**What needs to be done:**
A verbatim copy of the entries is the required answer.

______________________________

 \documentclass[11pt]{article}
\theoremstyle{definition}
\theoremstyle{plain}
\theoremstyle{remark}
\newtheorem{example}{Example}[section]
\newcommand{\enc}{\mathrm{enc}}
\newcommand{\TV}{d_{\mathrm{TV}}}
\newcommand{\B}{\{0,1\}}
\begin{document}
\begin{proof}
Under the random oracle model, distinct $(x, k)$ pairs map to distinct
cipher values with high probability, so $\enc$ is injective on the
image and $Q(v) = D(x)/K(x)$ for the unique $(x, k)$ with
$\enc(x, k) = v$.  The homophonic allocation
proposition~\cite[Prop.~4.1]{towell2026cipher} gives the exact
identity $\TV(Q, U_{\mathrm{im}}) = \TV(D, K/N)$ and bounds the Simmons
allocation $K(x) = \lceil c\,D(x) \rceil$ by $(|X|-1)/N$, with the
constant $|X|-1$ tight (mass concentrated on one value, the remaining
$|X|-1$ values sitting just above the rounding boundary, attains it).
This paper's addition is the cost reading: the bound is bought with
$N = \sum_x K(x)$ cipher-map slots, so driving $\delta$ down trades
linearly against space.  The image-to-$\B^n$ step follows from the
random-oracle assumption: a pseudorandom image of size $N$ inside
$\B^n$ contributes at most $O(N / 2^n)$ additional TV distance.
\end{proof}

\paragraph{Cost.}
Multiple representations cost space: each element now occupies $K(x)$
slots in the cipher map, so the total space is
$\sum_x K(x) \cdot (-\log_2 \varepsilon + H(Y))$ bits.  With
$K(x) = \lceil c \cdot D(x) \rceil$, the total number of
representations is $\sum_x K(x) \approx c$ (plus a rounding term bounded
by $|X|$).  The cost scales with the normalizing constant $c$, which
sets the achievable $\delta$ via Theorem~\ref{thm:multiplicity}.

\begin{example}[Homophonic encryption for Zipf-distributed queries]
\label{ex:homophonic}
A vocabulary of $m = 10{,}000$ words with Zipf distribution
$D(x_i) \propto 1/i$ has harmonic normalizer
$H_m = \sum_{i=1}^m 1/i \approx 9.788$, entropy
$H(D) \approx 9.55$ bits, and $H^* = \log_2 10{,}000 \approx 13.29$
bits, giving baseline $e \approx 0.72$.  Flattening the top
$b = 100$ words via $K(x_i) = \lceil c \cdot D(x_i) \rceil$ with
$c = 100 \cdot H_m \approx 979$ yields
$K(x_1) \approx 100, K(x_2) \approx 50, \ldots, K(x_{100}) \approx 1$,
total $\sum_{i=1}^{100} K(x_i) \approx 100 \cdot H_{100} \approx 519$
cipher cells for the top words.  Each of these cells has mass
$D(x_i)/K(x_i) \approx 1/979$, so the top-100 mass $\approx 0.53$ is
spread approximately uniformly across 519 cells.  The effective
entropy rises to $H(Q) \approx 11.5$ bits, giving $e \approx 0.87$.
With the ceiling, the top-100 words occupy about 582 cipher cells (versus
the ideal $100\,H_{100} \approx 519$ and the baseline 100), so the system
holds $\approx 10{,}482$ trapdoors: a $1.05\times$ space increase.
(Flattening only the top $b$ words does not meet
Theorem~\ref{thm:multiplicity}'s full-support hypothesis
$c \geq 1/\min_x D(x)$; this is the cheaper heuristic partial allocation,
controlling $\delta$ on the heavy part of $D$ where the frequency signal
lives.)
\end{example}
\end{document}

______________________________

**Result of this task:**
 \documentclass[11pt]{article}
\theoremstyle{definition}
\theoremstyle{plain}
\theoremstyle{remark}
\newtheorem{example}{Example}[section]
\newcommand{\enc}{\mathrm{enc}}
\newcommand{\TV}{d_{\mathrm{TV}}}
\newcommand{\B}{\{0,1\}}
\begin{document}
\begin{proof}
Under the random oracle model, distinct $(x, k)$ pairs map to distinct
cipher values with high probability, so $\enc$ is injective on the
image and $Q(v) = D(x)/K(x)$ for the unique $(x, k)$ with
$\enc(x, k) = v$.  The homophonic allocation
proposition~\cite[Prop.~4.1]{towell2026cipher} gives the exact
identity $\TV(Q, U_{\mathrm{im}}) = \TV(D, K/N)$ and bounds the Simmons
allocation $K(x) = \lceil c\,D(x) \rceil$ by $(|X|-1)/N$, with the
constant $|X|-1$ tight (mass concentrated on one value, the remaining
$|X|-1$ values sitting just above the rounding boundary, attains it).
This paper's addition is the cost reading: the bound is bought with
$N = \sum_x K(x)$ cipher-map slots, so driving $\delta$ down trades
linearly against space.  The image-to-$\B^n$ step follows from the
random-oracle assumption: a pseudorandom image of size $N$ inside
$\B^n$ contributes at most $O(N / 2^n)$ additional TV distance.
\end{proof}

\paragraph{Cost.}
Multiple representations cost space: each element now occupies $K(x)$
slots in the cipher map, so the total space is
$\sum_x K(x) \cdot (-\log_2 \varepsilon + H(Y))$ bits.  With
$K(x) = \lceil c \cdot D(x) \rceil$, the total number of
representations is $\sum_x K(x) \approx c$ (plus a rounding term bounded
by $|X|$).  The cost scales with the normalizing constant $c$, which
sets the achievable $\delta$ via Theorem~\ref{thm:multiplicity}.

\begin{example}[Homophonic encryption for Zipf-distributed queries]
\label{ex:homophonic}
A vocabulary of $m = 10{,}000$ words with Zipf distribution
$D(x_i) \propto 1/i$ has harmonic normalizer
$H_m = \sum_{i=1}^m 1/i \approx 9.788$, entropy
$H(D) \approx 9.55$ bits, and $H^* = \log_2 10{,}000 \approx 13.29$
bits, giving baseline $e \approx 0.72$.  Flattening the top
$b = 100$ words via $K(x_i) = \lceil c \cdot D(x_i) \rceil$ with
$c = 100 \cdot H_m \approx 979$ yields
$K(x_1) \approx 100, K(x_2) \approx 50, \ldots, K(x_{100}) \approx 1$,
total $\sum_{i=1}^{100} K(x_i) \approx 100 \cdot H_{100} \approx 519$
cipher cells for the top words.  Each of these cells has mass
$D(x_i)/K(x_i) \approx 1/979$, so the top-100 mass $\approx 0.53$ is
spread approximately uniformly across 519 cells.  The effective
entropy rises to $H(Q) \approx 11.5$ bits, giving $e \approx 0.87$.
With the ceiling, the top-100 words occupy about 582 cipher cells (versus
the ideal $100\,H_{100} \approx 519$ and the baseline 100), so the system
holds $\approx 10{,}482$ trapdoors: a $1.05\times$ space increase.
(Flattening only the top $b$ words does not meet
Theorem~\ref{thm:multiplicity}'s full-support hypothesis
$c \geq 1/\min_x D(x)$; this is the cheaper heuristic partial allocation,
controlling $\delta$ on the heavy part of $D$ where the frequency signal
lives.)
\end{example}
\end{document}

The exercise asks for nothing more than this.